Artificial Intelligence-Enabled End-To-End Detection and Assessment of Alzheimer's Disease Using Voice.

作者信息

Agbavor Felix, Liang Hualou

机构信息

School of Biomedical Engineering, Science and Health Systems, Drexel University, Philadelphia, PA 19104, USA.

出版信息

Brain Sci. 2022 Dec 23;13(1):28. doi: 10.3390/brainsci13010028.

Abstract

There is currently no simple, widely available screening method for Alzheimer's disease (AD), partly because the diagnosis of AD is complex and typically involves expensive and sometimes invasive tests not commonly available outside highly specialized clinical settings. Here, we developed an artificial intelligence (AI)-powered end-to-end system to detect AD and predict its severity directly from voice recordings. At the core of our system is the pre-trained data2vec model, the first high-performance self-supervised algorithm that works for speech, vision, and text. Our model was internally evaluated on the ADReSSo (Alzheimer's Dementia Recognition through Spontaneous Speech ) dataset containing voice recordings of subjects describing the Cookie Theft picture, and externally validated on a test dataset from DementiaBank. The AI model can detect AD with average area under the curve (AUC) of 0.846 and 0.835 on held-out and external test set, respectively. The model was well-calibrated (Hosmer-Lemeshow goodness-of-fit -value = 0.9616). Moreover, the model can reliably predict the subject's cognitive testing score solely based on raw voice recordings. Our study demonstrates the feasibility of using the AI-powered end-to-end model for early AD diagnosis and severity prediction directly based on voice, showing its potential for screening Alzheimer's disease in a community setting.

摘要

目前尚无简单且广泛可用的阿尔茨海默病(AD)筛查方法,部分原因在于AD的诊断复杂,通常需要昂贵且有时具有侵入性的检测,而这些检测在高度专业化的临床环境之外并不常见。在此,我们开发了一种由人工智能(AI)驱动的端到端系统,可直接从语音记录中检测AD并预测其严重程度。
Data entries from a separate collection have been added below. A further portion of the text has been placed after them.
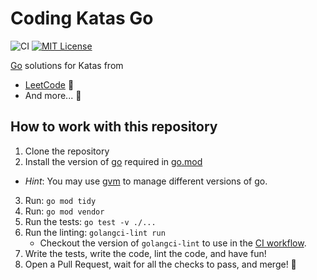# Coding Katas Go 

![CI](https://github.com/eliflores/coding-katas-go/workflows/CI/badge.svg)
[![MIT License](https://img.shields.io/badge/License-MIT-blue.svg)](LICENSE)

[Go](https://go.dev/) solutions for Katas from
* [LeetCode](https://leetcode.com/) 🧡
* And more... 🌈

## How to work with this repository

1. Clone the repository
2. Install the version of [go](https://go.dev/) required in [go.mod](go.mod)
  * _Hint_: You may use [gvm](https://github.com/moovweb/gvm) to manage different versions of go.
3. Run: `go mod tidy`
4. Run: `go mod vendor`
5. Run the tests: `go test -v ./...`
6. Run the linting: `golangci-lint run`
   * Checkout the version of `golangci-lint` to use in the [CI workflow](.github/workflows/ci.yml).
7. Write the tests, write the code, lint the code, and have fun!
8. Open a Pull Request, wait for all the checks to pass, and merge! :tada:
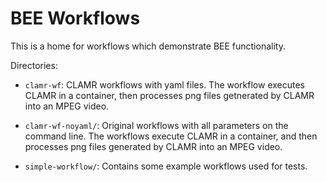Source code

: # BEE Workflows

This is a home for workflows which demonstrate BEE functionality.


Directories:  
* `clamr-wf`: CLAMR workflows with yaml files. The workflow executes CLAMR in a container, then processes png files getnerated by CLAMR into an MPEG video.

* `clamr-wf-noyaml/`: Original workflows with all parameters on the command line. The workflows execute CLAMR in a container, and then processes png files generated by CLAMR into an MPEG video.


* `simple-workflow/`: Contains some example workflows used for tests.
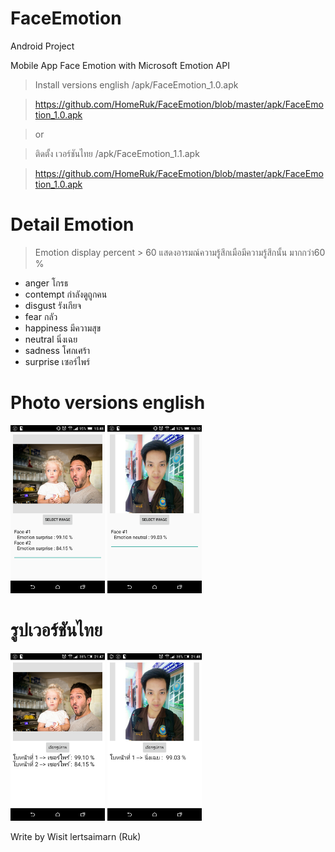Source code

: # FaceEmotion
Android Project 

Mobile App Face Emotion with Microsoft Emotion API

> Install versions english /apk/FaceEmotion_1.0.apk

> https://github.com/HomeRuk/FaceEmotion/blob/master/apk/FaceEmotion_1.0.apk

> or

> ติดตั้ง เวอร์ชันไทย /apk/FaceEmotion_1.1.apk

> https://github.com/HomeRuk/FaceEmotion/blob/master/apk/FaceEmotion_1.0.apk

# Detail Emotion 
> Emotion display percent > 60 แสดงอารมณ์ความรู้สึกเมือมีความรู้สึกนั้น มากกว่า60 %
- anger โกรธ 
- contempt กำลังดูถูกคน
- disgust รังเกียจ
- fear กลัว 
- happiness มีความสุข 
- neutral นิ่งเฉย 
- sadness โศกเศร้า 
- surprise เซอร์ไพร์ 

# Photo versions english

<img src="img/1_EN.png" width="30%"/> <img src="img/2_EN.png" width="30%"/>

# รูปเวอร์ชันไทย

<img src="img/1_TH.png" width="30%"/> <img src="img/2_TH.png" width="30%"/>

Write by Wisit lertsaimarn  (Ruk)

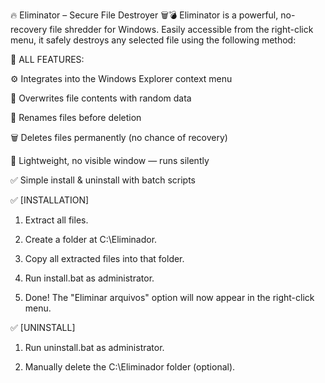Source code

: 
🔥 Eliminator – Secure File Destroyer 🗑️💣
Eliminator is a powerful, no-recovery file shredder for Windows.
Easily accessible from the right-click menu, it safely destroys any selected file using the following method:

🧩 ALL FEATURES:

⚙️ Integrates into the Windows Explorer context menu

🔐 Overwrites file contents with random data

🧨 Renames files before deletion

🗑️ Deletes files permanently (no chance of recovery)

🧭 Lightweight, no visible window — runs silently

✅ Simple install & uninstall with batch scripts


✅ [INSTALLATION]
1. Extract all files.

2. Create a folder at C:\Eliminador.

3. Copy all extracted files into that folder.

4. Run install.bat as administrator.

5. Done! The "Eliminar arquivos" option will now appear in the right-click menu.

✅ [UNINSTALL]
1. Run uninstall.bat as administrator.

2. Manually delete the C:\Eliminador folder (optional).
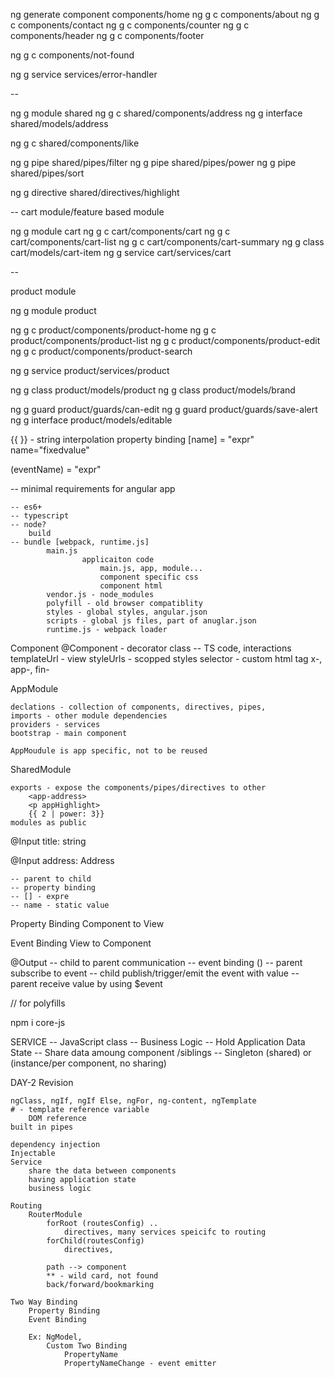 
ng generate component components/home
ng g c components/about
ng g c components/contact
ng g c components/counter
ng g c components/header
ng g c components/footer

ng g c components/not-found


ng g service services/error-handler

--

ng g module shared
ng g c shared/components/address
ng g interface shared/models/address

ng g c shared/components/like

ng g pipe shared/pipes/filter
ng g pipe shared/pipes/power
ng g pipe shared/pipes/sort

ng g directive shared/directives/highlight


--
cart module/feature based module

ng g module cart
ng g c cart/components/cart
ng g c cart/components/cart-list
ng g c cart/components/cart-summary
ng g class cart/models/cart-item
ng g service cart/services/cart


--

product module

ng g module product

ng g c product/components/product-home
ng g c product/components/product-list
ng g c product/components/product-edit
ng g c product/components/product-search

ng g service product/services/product

ng g class  product/models/product
ng g class product/models/brand


ng g guard product/guards/can-edit
ng g guard product/guards/save-alert
ng g interface product/models/editable





{{ }} - string interpolation
 property binding
    [name] = "expr"
    name="fixedvalue"

(eventName) = "expr"

-- minimal requirements for angular app

    -- es6+
    -- typescript
    -- node? 
        build
    -- bundle [webpack, runtime.js]
            main.js
                    applicaiton code
                        main.js, app, module...
                        component specific css
                        component html
            vendor.js - node_modules
            polyfill - old browser compatiblity
            styles - global styles, angular.json
            scripts - global js files, part of anuglar.json
            runtime.js - webpack loader


Component
    @Component - decorator
    class -- TS code, interactions
    templateUrl - view
    styleUrls - scopped styles
    selector - custom html tag
                x-, app-, fin-

AppModule
     
    declations - collection of components, directives, pipes,
    imports - other module dependencies
    providers - services
    bootstrap - main component

    AppMoudule is app specific, not to be reused

SharedModule

    exports - expose the components/pipes/directives to other 
        <app-address>
        <p appHighlight>
        {{ 2 | power: 3}}
    modules as public


@Input
title: string

@Input
address: Address

    -- parent to child
    -- property binding
    -- [] - expre
    -- name - static value

Property Binding
    Component to View

Event Binding
    View to Component

@Output
    -- child to parent communication
    -- event binding ()
    -- parent subscribe to event
    -- child publish/trigger/emit the event with value
    -- parent receive value by using $event


// for polyfills

npm i core-js 


SERVICE
    -- JavaScript class
    -- Business Logic 
    -- Hold Application Data State
    -- Share data amoung component /siblings
    -- Singleton (shared) or (instance/per component, no sharing)


DAY-2 Revision

    ngClass, ngIf, ngIf Else, ngFor, ng-content, ngTemplate
    # - template reference variable
        DOM reference
    built in pipes

    dependency injection
    Injectable
    Service
        share the data between components
        having application state
        business logic

    Routing
        RouterModule
            forRoot (routesConfig) .. 
                directives, many services speicifc to routing
            forChild(routesConfig)
                directives,

            path --> component
            ** - wild card, not found
            back/forward/bookmarking

    Two Way Binding
        Property Binding
        Event Binding

        Ex: NgModel, 
            Custom Two Binding
                PropertyName
                PropertyNameChange - event emitter
                
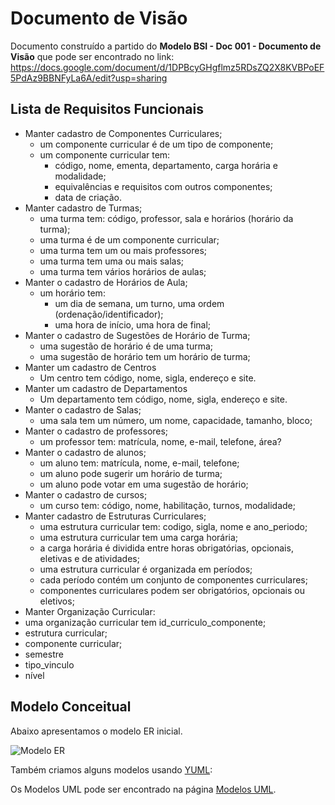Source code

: # Documento de Visão

Documento construído a partido do **Modelo BSI - Doc 001 - Documento de Visão** que pode ser encontrado no
link: https://docs.google.com/document/d/1DPBcyGHgflmz5RDsZQ2X8KVBPoEF5PdAz9BBNFyLa6A/edit?usp=sharing

## Lista de Requisitos Funcionais

* Manter cadastro de Componentes Curriculares;
  * um componente curricular é de um tipo de componente;
  * um componente curricular tem:
    * código, nome, ementa, departamento, carga horária e modalidade;
    * equivalências e requisitos com outros componentes;
    * data de criação.
* Manter cadastro de Turmas;
  * uma turma tem: código, professor, sala e horários (horário da turma);
  * uma turma é de um componente curricular;
  * uma turma tem um ou mais professores;
  * uma turma tem uma ou mais salas;
  * uma turma tem vários horários de aulas;
* Manter o cadastro de Horários de Aula;
  * um horário tem:
    * um dia de semana, um turno, uma ordem (ordenação/identificador);
    * uma hora de início, uma hora de final;
* Manter o cadastro de Sugestões de Horário de Turma;
  * uma sugestão de horário é de uma turma;
  * uma sugestão de horário tem um horário de turma;
* Manter um cadastro de Centros
  * Um centro tem código, nome, sigla, endereço e site.
* Manter um cadastro de Departamentos
  * Um departamento tem código, nome, sigla, endereço e site.
* Manter o cadastro de Salas;
  * uma sala tem um número, um nome, capacidade, tamanho, bloco;
* Manter o cadastro de professores;
  * um professor tem: matrícula, nome, e-mail, telefone, área?
* Manter o cadastro de alunos;
  * um aluno tem: matrícula, nome, e-mail, telefone;
  * um aluno pode sugerir um horário de turma;
  * um aluno pode votar em uma sugestão de horário;
* Manter o cadastro de cursos;
  * um curso tem: código, nome, habilitação, turnos, modalidade;
* Manter cadastro de Estruturas Curriculares;
  * uma estrutura curricular tem: codigo, sigla, nome e ano_periodo;
  * uma estrutura curricular tem uma carga horária;
  * a carga horária é dividida entre horas obrigatórias, opcionais, eletivas e de atividades;
  * uma estrutura curricular é organizada em períodos;
  * cada período contém um conjunto de componentes curriculares;
  * componentes curriculares podem ser obrigatórios, opcionais ou eletivos;
* Manter Organização Curricular:
 * uma organização curricular tem id_curriculo_componente;
 * estrutura curricular;
 * componente curricular;
 * semestre
 * tipo_vinculo
 * nível

 ## Modelo Conceitual

Abaixo apresentamos o modelo ER inicial.

 ![Modelo ER](https://github.com/labens-ufrn/suggestclasses/blob/master/docs/modelos/Modelo%20ER%20-%20SuggestClasses.png)

Também criamos alguns modelos usando [YUML](http://yuml.me):

Os Modelos UML pode ser encontrado na página [Modelos UML](modelos/ModelosUML.md).
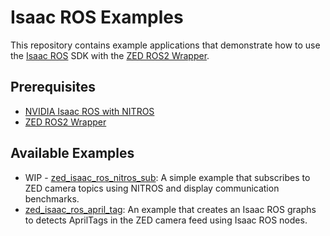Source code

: # Isaac ROS Examples

This repository contains example applications that demonstrate how to use the [Isaac ROS](https://developer.nvidia.com/isaac-ros) SDK with the [ZED ROS2 Wrapper](https://github.com/stereolabs/zed-ros2-wrapper).

## Prerequisites

- [NVIDIA Isaac ROS with NITROS](docs.stereolabs.com/isaac-ros)
- [ZED ROS2 Wrapper](docs.stereolabs.com/ros2)

## Available Examples

- WIP - [zed_isaac_ros_nitros_sub](https://github.com/stereolabs/zed-ros2-examples/tree/main/isaac_ros/zed_isaac_ros_nitros_sub): A simple example that subscribes to ZED camera topics using NITROS and display communication benchmarks.
- [zed_isaac_ros_april_tag](https://github.com/stereolabs/zed-ros2-examples/tree/main/isaac_ros/zed_isaac_ros_april_tag): An example that creates an Isaac ROS graphs to detects AprilTags in the ZED camera feed using Isaac ROS nodes.

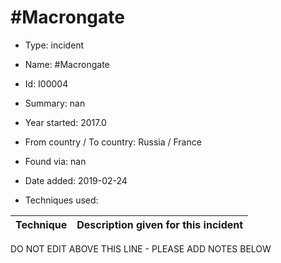 # #Macrongate

* Type: incident

* Name: #Macrongate

* Id: I00004

* Summary: nan

* Year started: 2017.0

* From country / To country: Russia / France

* Found via: nan

* Date added: 2019-02-24

* Techniques used: 

| Technique | Description given for this incident |
| --------- | ------------------------- |


DO NOT EDIT ABOVE THIS LINE - PLEASE ADD NOTES BELOW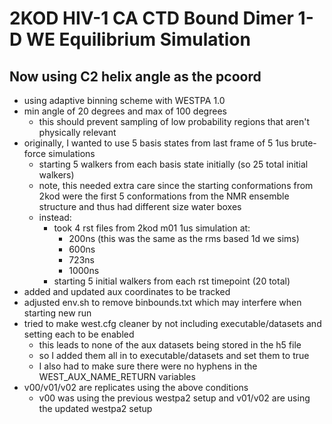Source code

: # 2KOD HIV-1 CA CTD Bound Dimer 1-D WE Equilibrium Simulation
## Now using C2 helix angle as the pcoord
* using adaptive binning scheme with WESTPA 1.0
* min angle of 20 degrees and max of 100 degrees
    * this should prevent sampling of low probability regions that aren't physically relevant
* originally, I wanted to use 5 basis states from last frame of 5 1us brute-force simulations
    * starting 5 walkers from each basis state initially (so 25 total initial walkers)
    * note, this needed extra care since the starting conformations from 2kod were the first 5 conformations from the NMR ensemble structure and thus had different size water boxes
    * instead:
        * took 4 rst files from 2kod m01 1us simulation at:
            * 200ns (this was the same as the rms based 1d we sims)
            * 600ns
            * 723ns
            * 1000ns
        * starting 5 initial walkers from each rst timepoint (20 total)
* added and updated aux coordinates to be tracked
* adjusted env.sh to remove binbounds.txt which may interfere when starting new run
* tried to make west.cfg cleaner by not including executable/datasets and setting each to be enabled
    * this leads to none of the aux datasets being stored in the h5 file
    * so I added them all in to executable/datasets and set them to true
    * I also had to make sure there were no hyphens in the WEST_AUX_NAME_RETURN variables
* v00/v01/v02 are replicates using the above conditions
    * v00 was using the previous westpa2 setup and v01/v02 are using the updated westpa2 setup
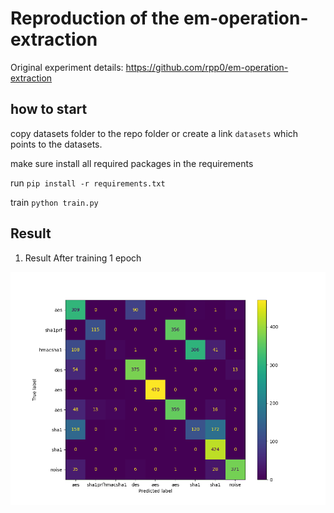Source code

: # Reproduction of the em-operation-extraction

Original experiment details: https://github.com/rpp0/em-operation-extraction


## how to start

copy datasets folder to the repo folder or create a link `datasets` which points to the datasets.

make sure install all required packages in the requirements

run `pip install -r requirements.txt`

train `python train.py`

## Result

1. Result After training 1 epoch

![](./figures/res01.png)
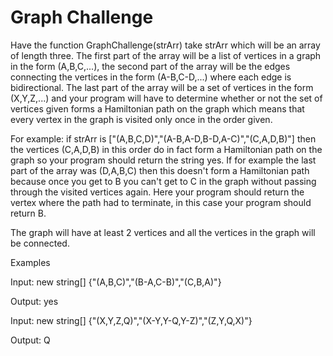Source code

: # Graph Challenge
Have the function GraphChallenge(strArr) take strArr which will be an array of length three. The first part of the array will be a list of vertices in a graph in the form (A,B,C,...), the second part of the array will be the edges connecting the vertices in the form (A-B,C-D,...) where each edge is bidirectional. The last part of the array will be a set of vertices in the form (X,Y,Z,...) and your program will have to determine whether or not the set of vertices given forms a Hamiltonian path on the graph which means that every vertex in the graph is visited only once in the order given.


For example: if strArr is ["(A,B,C,D)","(A-B,A-D,B-D,A-C)","(C,A,D,B)"] then the vertices (C,A,D,B) in this order do in fact form a Hamiltonian path on the graph so your program should return the string yes. If for example the last part of the array was (D,A,B,C) then this doesn't form a Hamiltonian path because once you get to B you can't get to C in the graph without passing through the visited vertices again. Here your program should return the vertex where the path had to terminate, in this case your program should return B.


The graph will have at least 2 vertices and all the vertices in the graph will be connected.


Examples


Input: new string[] {"(A,B,C)","(B-A,C-B)","(C,B,A)"}

Output: yes

Input: new string[] {"(X,Y,Z,Q)","(X-Y,Y-Q,Y-Z)","(Z,Y,Q,X)"}

Output: Q

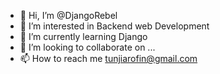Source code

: - 👋 Hi, I’m @DjangoRebel
- 👀 I’m interested in Backend web Development 
- 🌱 I’m currently learning Django
- 💞️ I’m looking to collaborate on ...
- 📫 How to reach me tunjiarofin@gmail.com

<!---
DjangoRebel/DjangoRebel is a ✨ special ✨ repository because its `README.md` (this file) appears on your GitHub profile.
You can click the Preview link to take a look at your changes.
--->
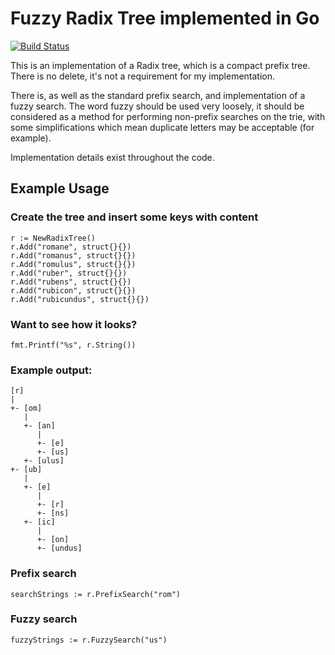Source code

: Fuzzy Radix Tree implemented in Go
==================================

[![Build Status](https://travis-ci.org/Ganners/go-radix.svg?branch=master)](https://travis-ci.org/Ganners/go-radix)

This is an implementation of a Radix tree, which is a compact prefix tree.
There is no delete, it's not a requirement for my implementation.

There is, as well as the standard prefix search, and implementation of a fuzzy
search. The word fuzzy should be used very loosely, it should be considered as
a method for performing non-prefix searches on the trie, with some
simplifications which mean duplicate letters may be acceptable (for example).

Implementation details exist throughout the code.

Example Usage
-------------

### Create the tree and insert some keys with content

	r := NewRadixTree()
	r.Add("romane", struct{}{})
	r.Add("romanus", struct{}{})
	r.Add("romulus", struct{}{})
	r.Add("ruber", struct{}{})
	r.Add("rubens", struct{}{})
	r.Add("rubicon", struct{}{})
	r.Add("rubicundus", struct{}{})

### Want to see how it looks?

    fmt.Printf("%s", r.String())

### Example output:

    [r]
    |
    +- [om]
       |
       +- [an]
          |
          +- [e]
          +- [us]
       +- [ulus]
    +- [ub]
       |
       +- [e]
          |
          +- [r]
          +- [ns]
       +- [ic]
          |
          +- [on]
          +- [undus]

### Prefix search

    searchStrings := r.PrefixSearch("rom")

### Fuzzy search

    fuzzyStrings := r.FuzzySearch("us")
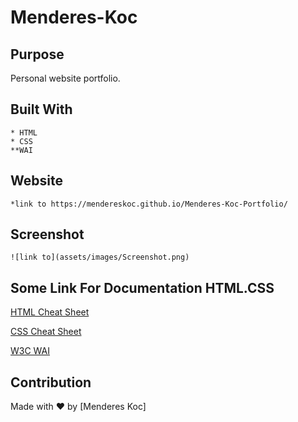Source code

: # Menderes-Koc

## Purpose

Personal website portfolio.

## Built With

    * HTML
    * CSS
    **WAI 

## Website
    
    *link to https://mendereskoc.github.io/Menderes-Koc-Portfolio/

## Screenshot

    ![link to](assets/images/Screenshot.png)


## Some Link For Documentation HTML.CSS

[HTML Cheat Sheet](https://websitesetup.org/wp-content/uploads/2019/10/WSU-HTML-Cheat-Sheet.pdf)

[CSS Cheat Sheet](https://websitesetup.org/wp-content/uploads/2016/10/wsu-css-cheat-sheet.pdf)

[W3C WAI](https://www.w3.org/WAI/standards-guidelines/wcag/)


## Contribution
Made with ❤️ by [Menderes Koc]
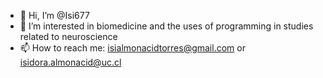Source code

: - 👋 Hi, I’m @Isi677
- 👀 I’m interested in biomedicine and the uses of programming in studies related to neuroscience
- 📫 How to reach me: isialmonacidtorres@gmail.com or isidora.almonacid@uc.cl

<!---
Isi677/Isi677 is a ✨ special ✨ repository because its `README.md` (this file) appears on your GitHub profile.
You can click the Preview link to take a look at your changes.
--->
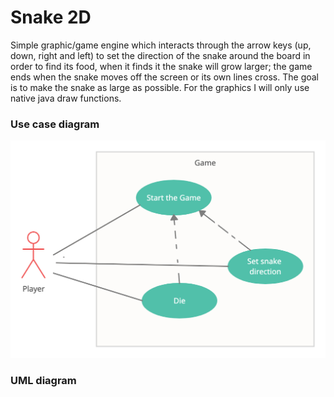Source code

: # Snake 2D

Simple graphic/game engine which interacts through the arrow keys (up, down, right and left) to set the direction of 
the snake around the board in order to find its food, when it finds it the snake will grow larger; the game ends when 
the snake moves off the screen or its own lines cross. The goal is to make the snake as large
as possible. 
For the graphics I will only use native java draw functions.

### Use case diagram
![Alt UseCaseDiagram](images/Snake2DUseCase.png "Title")

### UML diagram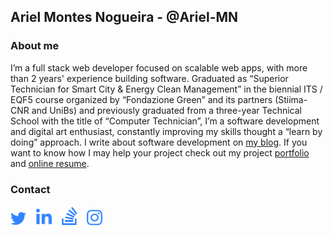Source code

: ## Ariel Montes Nogueira - @Ariel-MN


### About me
I’m a full stack web developer focused on scalable web apps, with more than 2 years' experience building software. Graduated as “Superior Technician for Smart City & Energy Clean Management” in the biennial ITS / EQF5 course organized by “Fondazione Green” and its partners (Stiima-CNR and UniBs) and previously graduated from a three-year Technical School with the title of “Computer Technician”, I’m a software development and digital art enthusiast, constantly improving my skills thought a “learn by doing” approach. I write about software development on [my blog](https://montesariel.com/blog). If you want to know how I may help your project check out my project [portfolio](https://montesariel.com/portfolio) and [online resume](https://montesariel.com/resume).


### Contact
[<img src="https://github.com/Ariel-MN/Ariel-MN/blob/master/Assets/twitter.svg" alt="twitter" width="25"></img>](https://twitter.com/@montes_dev) &nbsp;&nbsp;
[<img src="https://github.com/Ariel-MN/Ariel-MN/blob/master/Assets/linkedin.svg" alt="linkedin" width="25"></img>](https://linkedin.com/in/ariel-mn/en) &nbsp;&nbsp;
[<img src="https://github.com/Ariel-MN/Ariel-MN/blob/master/Assets/stackoverflow.svg" alt="stackoverflow" width="25"></img>](https://stackoverflow.com/story/ariel-mn) &nbsp;&nbsp;
[<img src="https://github.com/Ariel-MN/Ariel-MN/blob/master/Assets/instagram.svg" alt="instagram" width="25"></img>](https://www.instagram.com/ariel_mn1/) &nbsp;&nbsp;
我们系统的核心是预训练的数据2vec模型,这是首个适用于语音、视觉和文本的高性能自监督算法。我们的模型在包含描述“偷饼干”图片的受试者语音记录的ADReSSo(通过自发语音识别阿尔茨海默病痴呆)数据集上进行了内部评估,并在来自痴呆症银行的测试数据集上进行了外部验证。该AI模型在保留测试集和外部测试集上检测AD的曲线下面积(AUC)平均值分别为0.846和0.835。该模型校准良好(Hosmer-Lemeshow拟合优度值 = 0.9616)。此外,该模型仅基于原始语音记录就能可靠地预测受试者的认知测试分数。我们的研究证明了使用由AI驱动的端到端模型直接基于语音进行AD早期诊断和严重程度预测的可行性,显示了其在社区环境中筛查阿尔茨海默病的潜力。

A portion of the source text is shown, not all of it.